→ INSTRUCTIONS FOR THE TASK:
Whenever a line in the entries below includes the string "usando", count that line. Report the total alone.

→ RECORDED INFORMATION:
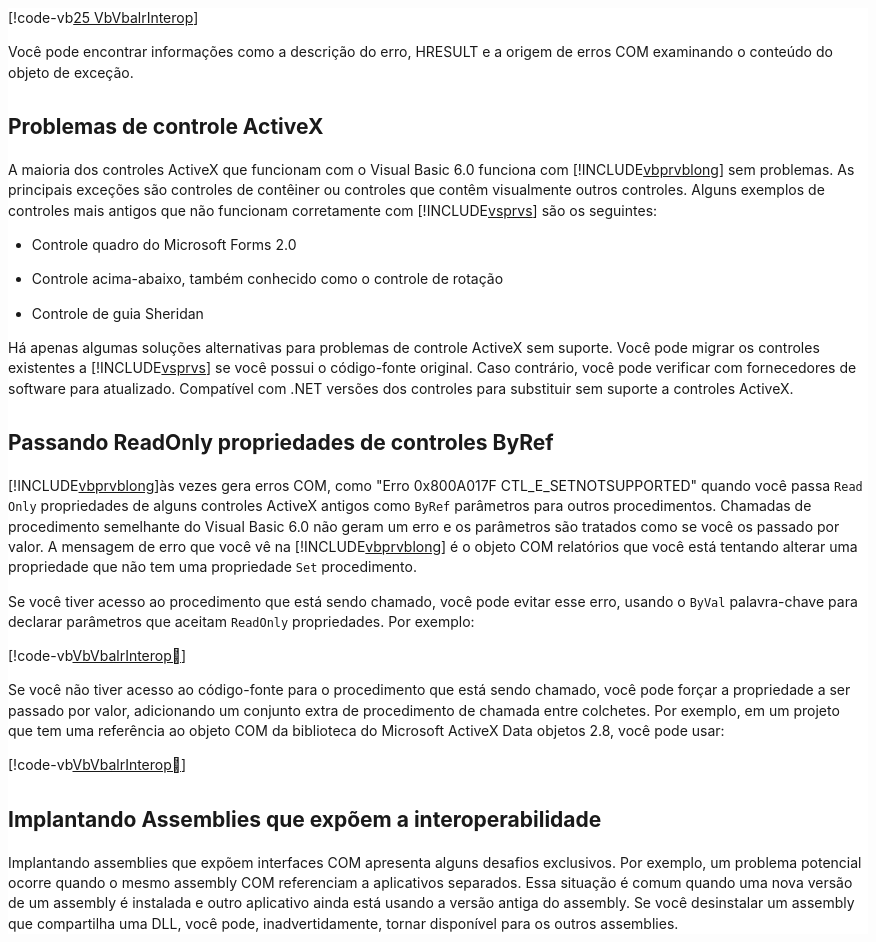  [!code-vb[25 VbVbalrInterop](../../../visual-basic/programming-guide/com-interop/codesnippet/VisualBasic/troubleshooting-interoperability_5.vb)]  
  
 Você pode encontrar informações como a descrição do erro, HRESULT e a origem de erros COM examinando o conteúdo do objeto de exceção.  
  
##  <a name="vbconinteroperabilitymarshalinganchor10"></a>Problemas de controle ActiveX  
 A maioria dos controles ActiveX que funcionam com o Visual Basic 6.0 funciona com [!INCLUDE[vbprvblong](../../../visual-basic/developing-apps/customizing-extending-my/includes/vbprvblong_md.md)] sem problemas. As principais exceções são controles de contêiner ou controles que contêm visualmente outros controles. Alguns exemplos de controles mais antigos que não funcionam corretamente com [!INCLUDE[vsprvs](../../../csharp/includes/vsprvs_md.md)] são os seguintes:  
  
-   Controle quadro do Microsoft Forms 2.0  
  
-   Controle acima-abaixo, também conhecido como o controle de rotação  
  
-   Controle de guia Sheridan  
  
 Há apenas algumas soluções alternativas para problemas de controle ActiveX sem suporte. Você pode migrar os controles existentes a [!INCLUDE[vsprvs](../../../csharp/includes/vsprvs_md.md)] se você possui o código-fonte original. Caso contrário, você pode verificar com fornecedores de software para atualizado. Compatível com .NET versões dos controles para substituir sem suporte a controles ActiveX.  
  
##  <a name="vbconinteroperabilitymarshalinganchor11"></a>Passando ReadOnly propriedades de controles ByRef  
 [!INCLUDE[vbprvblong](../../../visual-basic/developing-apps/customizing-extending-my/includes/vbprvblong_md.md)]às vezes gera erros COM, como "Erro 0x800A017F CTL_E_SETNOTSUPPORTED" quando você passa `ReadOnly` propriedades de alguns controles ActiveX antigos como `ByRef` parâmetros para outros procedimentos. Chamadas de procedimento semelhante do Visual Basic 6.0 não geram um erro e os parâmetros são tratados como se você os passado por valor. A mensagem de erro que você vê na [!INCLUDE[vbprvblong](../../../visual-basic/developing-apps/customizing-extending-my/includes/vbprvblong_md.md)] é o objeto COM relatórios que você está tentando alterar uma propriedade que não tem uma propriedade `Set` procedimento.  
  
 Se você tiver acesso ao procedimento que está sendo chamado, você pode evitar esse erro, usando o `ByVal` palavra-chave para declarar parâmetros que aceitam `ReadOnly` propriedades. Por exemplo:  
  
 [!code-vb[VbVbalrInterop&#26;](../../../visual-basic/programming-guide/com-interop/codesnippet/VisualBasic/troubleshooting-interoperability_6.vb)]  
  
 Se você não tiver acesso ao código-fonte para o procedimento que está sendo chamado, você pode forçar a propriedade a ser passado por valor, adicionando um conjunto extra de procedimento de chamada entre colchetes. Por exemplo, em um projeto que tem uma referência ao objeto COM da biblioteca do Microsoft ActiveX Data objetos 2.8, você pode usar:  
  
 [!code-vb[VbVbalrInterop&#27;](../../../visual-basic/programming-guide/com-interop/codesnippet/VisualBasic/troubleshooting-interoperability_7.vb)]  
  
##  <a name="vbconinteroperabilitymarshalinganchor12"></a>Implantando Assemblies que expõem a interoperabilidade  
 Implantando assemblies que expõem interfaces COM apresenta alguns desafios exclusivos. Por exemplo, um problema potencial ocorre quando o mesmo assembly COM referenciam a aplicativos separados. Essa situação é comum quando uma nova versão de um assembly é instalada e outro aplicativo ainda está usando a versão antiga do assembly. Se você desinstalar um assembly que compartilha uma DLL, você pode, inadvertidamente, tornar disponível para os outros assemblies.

→ ANSWER:
2